Many of the writing assignments I teach are based on classroom
discussions and each year some of the most interesting discussions concern the
First Amendment rights of students.
Naturally, I talk
about the Tinker case, in which Justice Abe Fortas wrote that students do not
shed their constitutional rights at the schoolhouse door. Of course, that
ruling, which was handed down more than 40 years ago, is ancient history to my
eighth graders, who know little about the Vietnam War or the protests that led
to the Tinker ruling.
So to make it up
to date and locally relevant to the students, I also use a court case from less
than 10 years ago in our neighboring community of Webb City, Missouri. A gay
high school student sued the school district after he was not allowed to wear a
t-shirt signifying his "gay pride" or one that had the logo of the
Gay-Straight Alliance organization he had belonged to at the school he had
attended before transferring to Webb City.
The student's case
was dismissed after he dropped out of school, but one of his friends, who was
not gay, took the challenge, wore pro-gay clothing, was sent home, sued the
school, and ended up with an out-of-court settlement that forced the school
district to change its policies about clothing being used for political
statements.
For the last few
years, this has been an engaging topic for my students and has resulted in some
thoughtful papers, with students making well-reasoned arguments for both sides.

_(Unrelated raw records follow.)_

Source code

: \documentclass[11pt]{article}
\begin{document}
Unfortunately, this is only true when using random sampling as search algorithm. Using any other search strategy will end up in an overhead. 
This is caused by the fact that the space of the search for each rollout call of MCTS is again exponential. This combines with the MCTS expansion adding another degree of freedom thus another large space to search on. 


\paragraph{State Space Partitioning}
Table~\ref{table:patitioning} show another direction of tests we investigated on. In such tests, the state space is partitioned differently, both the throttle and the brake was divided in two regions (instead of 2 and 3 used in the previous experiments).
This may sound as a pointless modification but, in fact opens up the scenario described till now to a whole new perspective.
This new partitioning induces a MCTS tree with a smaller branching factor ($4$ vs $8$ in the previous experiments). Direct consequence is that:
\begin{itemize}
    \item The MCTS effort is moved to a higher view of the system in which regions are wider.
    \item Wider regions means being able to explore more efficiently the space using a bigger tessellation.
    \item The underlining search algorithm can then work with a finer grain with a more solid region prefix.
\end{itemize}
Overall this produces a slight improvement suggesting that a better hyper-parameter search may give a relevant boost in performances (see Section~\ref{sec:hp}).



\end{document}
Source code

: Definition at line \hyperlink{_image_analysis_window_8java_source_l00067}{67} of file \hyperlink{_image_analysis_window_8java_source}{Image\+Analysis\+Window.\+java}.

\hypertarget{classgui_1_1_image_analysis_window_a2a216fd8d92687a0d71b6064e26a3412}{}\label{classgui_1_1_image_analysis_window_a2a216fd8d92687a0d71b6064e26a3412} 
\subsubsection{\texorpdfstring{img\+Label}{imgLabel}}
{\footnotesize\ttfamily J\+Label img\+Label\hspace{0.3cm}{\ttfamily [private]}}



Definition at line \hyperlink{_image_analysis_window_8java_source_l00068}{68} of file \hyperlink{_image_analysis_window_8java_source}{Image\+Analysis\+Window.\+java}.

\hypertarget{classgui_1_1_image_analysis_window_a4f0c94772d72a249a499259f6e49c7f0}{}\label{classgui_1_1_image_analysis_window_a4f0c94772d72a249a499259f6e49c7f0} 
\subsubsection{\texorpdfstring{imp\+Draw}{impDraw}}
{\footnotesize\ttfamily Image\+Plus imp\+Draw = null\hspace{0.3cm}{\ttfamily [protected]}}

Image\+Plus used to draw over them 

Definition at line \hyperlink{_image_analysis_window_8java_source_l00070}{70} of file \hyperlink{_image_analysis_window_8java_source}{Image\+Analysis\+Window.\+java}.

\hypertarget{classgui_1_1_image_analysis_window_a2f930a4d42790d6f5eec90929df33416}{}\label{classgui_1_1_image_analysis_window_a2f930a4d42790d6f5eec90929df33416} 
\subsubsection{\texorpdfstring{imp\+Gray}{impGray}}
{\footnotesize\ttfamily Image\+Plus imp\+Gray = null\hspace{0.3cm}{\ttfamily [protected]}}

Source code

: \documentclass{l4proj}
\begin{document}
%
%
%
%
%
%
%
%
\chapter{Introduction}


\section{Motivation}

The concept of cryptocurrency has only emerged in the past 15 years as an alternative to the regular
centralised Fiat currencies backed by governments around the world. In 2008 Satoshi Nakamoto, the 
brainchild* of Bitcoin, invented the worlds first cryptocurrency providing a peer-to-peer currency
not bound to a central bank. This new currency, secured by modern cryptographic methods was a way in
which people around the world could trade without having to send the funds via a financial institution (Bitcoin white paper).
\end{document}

I may never teach that case again.
If I even mention
the Webb City case next year, I may very well be breaking the law.
A bill filed March 29 in the Missouri House of Representatives and sent to the House Elementary and Secondary Education Committee Wednesday would prohibit any discussion of
sexual orientation in the classroom.
"Not withstanding
any other law to the contrary, no instruction, material, or extracurricular
activity sponsored by a public school that discusses sexual orientation other
than in scientific instruction concerning human reproduction shall be provided
in any public school."
HB 2051 is
sponsored by Rep. Steve Cookson, R-Fairdealing, and has 19 GOP co-sponsors,
including the two most powerful leaders in the House, Speaker Steve Tilley and
Majority Leader Tim Jones (yes, the same Tim Jones who is a plaintiff in Orly
Taitz' birther lawsuits), who is poised to become Speaker of the House in 2013
since Tilley is term-limited.
The 2012
legislative session in Missouri has been an all-out attack on public schools
and public school teachers, as it has been in many states. Today, the Senate
tabled discussion on a bill that would make teachers wait 10 years to receive
tenure, the longest such time in the nation. One reason it was tabled is
because there were several Republican legislators who wanted tenure eliminated,
not amended.
But Steve
Cookson's bill is even worse. Cookson and his co-sponsors are saying that if
gay marriage, for example, or Don't Ask, Don't Tell become campaign issues in
this year's presidential election, they cannot be discussed in high school
government classes.
Laws that are
proposed in the state legislature itself would also be off-limits for
discussion.
Under Cookson's
reactionary law, teachers would be unable to address the kind of bullying that
often takes place because of students' sexual orientation.
It is likely that
Cookson's bill came as a result of the recent settlement in a lawsuit filed by
the American Civil Liberties Union against the Camdenton, Missouri, School
District, on behalf of a student who had been unable to access informational
websites about gay issues because the district's filtering system blocked them,
even while students had access to anti-gay sites and even some websites
featuring explicit sex.
The lawsuit was
settled with the district modifying its filtering system to allow access to
informational websites, but that decision was met with scorn by many in the
Camdenton community and apparently, some in the Missouri legislature.
While there are
many who could have filed the bill whose names would not have surprised me, the
fact that Cookson is the sponsor is a revelation- since Cookson is a retired
public school teacher, coach, and administrator.
His House
biography also notes that Cookson's parents were schoolteachers.
And now if this
former teacher, who has spent much of his life with and around educators, has
his way, the game will change forever in Missouri schools.
The students will
still have their constitutional rights- it is the teachers who will have to
shed theirs at the door.
These lawmakers are forgetting that Tinker specifically says, "Neither students NOR TEACHERS shed their constitutional rights to freedom of expression or speech at the schoolhouse gate.”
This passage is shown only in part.